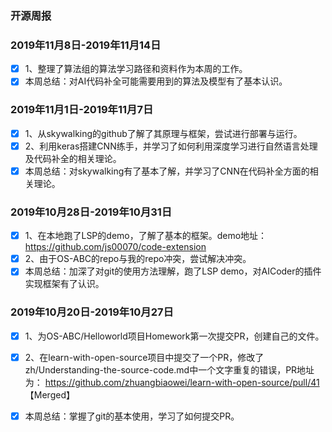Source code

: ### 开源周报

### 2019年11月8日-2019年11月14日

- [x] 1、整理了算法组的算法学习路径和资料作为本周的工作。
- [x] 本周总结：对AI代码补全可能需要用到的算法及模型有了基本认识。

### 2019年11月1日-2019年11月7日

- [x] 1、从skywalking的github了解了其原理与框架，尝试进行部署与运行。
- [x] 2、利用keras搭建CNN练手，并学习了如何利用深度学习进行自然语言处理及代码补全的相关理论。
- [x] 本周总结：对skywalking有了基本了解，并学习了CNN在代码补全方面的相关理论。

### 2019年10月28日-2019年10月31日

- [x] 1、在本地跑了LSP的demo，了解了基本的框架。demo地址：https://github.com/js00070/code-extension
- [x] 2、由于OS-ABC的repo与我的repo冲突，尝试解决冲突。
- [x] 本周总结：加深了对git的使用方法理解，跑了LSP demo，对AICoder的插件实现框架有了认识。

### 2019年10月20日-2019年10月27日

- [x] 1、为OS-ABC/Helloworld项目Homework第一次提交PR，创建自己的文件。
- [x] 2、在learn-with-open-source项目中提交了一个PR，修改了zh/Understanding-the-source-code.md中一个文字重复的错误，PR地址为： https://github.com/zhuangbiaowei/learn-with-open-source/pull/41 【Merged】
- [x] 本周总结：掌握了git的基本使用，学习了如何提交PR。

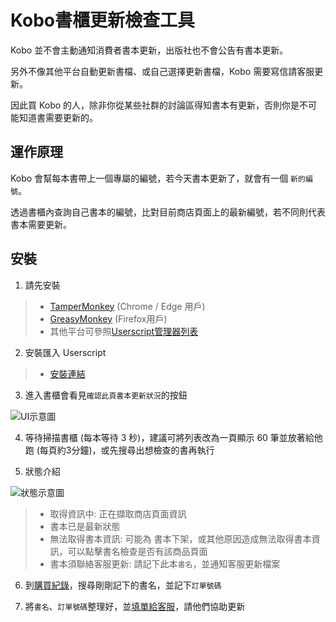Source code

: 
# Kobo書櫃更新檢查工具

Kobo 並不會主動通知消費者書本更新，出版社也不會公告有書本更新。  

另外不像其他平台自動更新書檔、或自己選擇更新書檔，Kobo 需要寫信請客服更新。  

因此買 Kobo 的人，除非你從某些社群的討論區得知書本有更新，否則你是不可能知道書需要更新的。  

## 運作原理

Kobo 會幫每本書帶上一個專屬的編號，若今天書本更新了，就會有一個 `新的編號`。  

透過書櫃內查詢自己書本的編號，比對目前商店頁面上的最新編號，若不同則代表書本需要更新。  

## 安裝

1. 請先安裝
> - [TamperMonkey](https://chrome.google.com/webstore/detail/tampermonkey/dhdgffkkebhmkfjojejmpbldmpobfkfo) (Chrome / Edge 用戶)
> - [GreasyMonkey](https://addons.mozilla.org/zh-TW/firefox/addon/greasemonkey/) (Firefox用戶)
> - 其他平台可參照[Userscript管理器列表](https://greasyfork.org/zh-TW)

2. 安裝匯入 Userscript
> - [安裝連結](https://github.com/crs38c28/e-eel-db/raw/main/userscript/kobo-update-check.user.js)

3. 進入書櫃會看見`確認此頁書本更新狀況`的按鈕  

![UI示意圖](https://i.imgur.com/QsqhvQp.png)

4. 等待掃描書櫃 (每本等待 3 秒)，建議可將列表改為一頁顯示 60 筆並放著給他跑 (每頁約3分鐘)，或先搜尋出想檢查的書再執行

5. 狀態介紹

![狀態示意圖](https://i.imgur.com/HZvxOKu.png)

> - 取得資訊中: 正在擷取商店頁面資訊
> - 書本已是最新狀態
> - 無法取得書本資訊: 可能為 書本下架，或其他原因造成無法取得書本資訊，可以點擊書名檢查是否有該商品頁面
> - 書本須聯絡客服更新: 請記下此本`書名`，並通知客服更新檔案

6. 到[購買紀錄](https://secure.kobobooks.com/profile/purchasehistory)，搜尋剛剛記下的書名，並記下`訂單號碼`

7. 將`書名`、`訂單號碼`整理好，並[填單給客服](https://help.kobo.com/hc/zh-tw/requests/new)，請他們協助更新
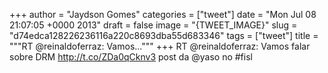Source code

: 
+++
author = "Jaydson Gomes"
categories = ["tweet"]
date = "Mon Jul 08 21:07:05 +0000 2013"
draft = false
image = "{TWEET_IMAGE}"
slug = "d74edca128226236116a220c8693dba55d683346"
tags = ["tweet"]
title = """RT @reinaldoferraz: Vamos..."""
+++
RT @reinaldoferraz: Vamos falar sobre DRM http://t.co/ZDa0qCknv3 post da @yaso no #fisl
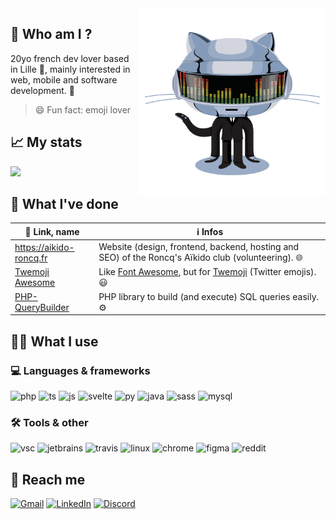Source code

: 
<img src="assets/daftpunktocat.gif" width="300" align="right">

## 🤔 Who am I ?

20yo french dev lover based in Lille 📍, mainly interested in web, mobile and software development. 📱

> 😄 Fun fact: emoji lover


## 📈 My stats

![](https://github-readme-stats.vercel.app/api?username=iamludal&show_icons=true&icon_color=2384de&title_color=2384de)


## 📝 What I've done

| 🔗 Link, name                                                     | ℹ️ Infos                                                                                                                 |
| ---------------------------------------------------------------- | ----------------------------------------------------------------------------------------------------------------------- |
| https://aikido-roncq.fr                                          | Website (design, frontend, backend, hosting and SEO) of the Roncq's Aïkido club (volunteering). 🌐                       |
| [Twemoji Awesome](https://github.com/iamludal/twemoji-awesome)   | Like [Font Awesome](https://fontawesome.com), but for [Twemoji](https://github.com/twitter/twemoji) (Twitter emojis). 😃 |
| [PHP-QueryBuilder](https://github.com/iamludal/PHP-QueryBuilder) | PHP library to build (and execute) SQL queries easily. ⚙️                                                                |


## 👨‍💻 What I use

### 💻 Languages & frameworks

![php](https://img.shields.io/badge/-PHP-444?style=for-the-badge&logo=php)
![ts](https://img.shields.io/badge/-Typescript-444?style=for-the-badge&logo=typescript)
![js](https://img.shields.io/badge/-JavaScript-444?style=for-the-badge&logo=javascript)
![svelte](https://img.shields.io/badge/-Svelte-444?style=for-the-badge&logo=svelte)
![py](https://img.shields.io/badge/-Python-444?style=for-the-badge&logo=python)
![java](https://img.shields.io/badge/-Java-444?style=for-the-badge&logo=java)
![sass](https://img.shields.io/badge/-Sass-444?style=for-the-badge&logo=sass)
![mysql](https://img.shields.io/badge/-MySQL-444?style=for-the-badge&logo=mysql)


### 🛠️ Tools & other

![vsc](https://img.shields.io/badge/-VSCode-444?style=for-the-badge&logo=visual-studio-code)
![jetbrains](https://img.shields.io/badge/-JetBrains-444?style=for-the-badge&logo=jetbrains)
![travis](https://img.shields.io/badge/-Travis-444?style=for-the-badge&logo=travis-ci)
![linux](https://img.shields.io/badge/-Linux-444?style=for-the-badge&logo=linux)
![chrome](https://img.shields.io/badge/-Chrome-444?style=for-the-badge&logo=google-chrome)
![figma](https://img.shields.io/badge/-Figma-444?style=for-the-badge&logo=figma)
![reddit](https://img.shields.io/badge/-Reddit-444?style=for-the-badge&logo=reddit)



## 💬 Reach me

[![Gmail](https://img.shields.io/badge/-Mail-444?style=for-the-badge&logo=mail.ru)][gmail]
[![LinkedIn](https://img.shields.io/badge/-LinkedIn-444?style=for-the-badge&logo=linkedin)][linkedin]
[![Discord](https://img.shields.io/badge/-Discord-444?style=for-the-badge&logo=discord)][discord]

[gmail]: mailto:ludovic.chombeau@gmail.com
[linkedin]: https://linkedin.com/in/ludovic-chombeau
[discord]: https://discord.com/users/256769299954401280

WHAT NEEDS TO BE DONE - Wherever a line of the data holds "Vamos", copy that line.

SOLUTION TO THIS PROBLEM -
title = """RT @reinaldoferraz: Vamos..."""
RT @reinaldoferraz: Vamos falar sobre DRM http://t.co/ZDa0qCknv3 post da @yaso no #fisl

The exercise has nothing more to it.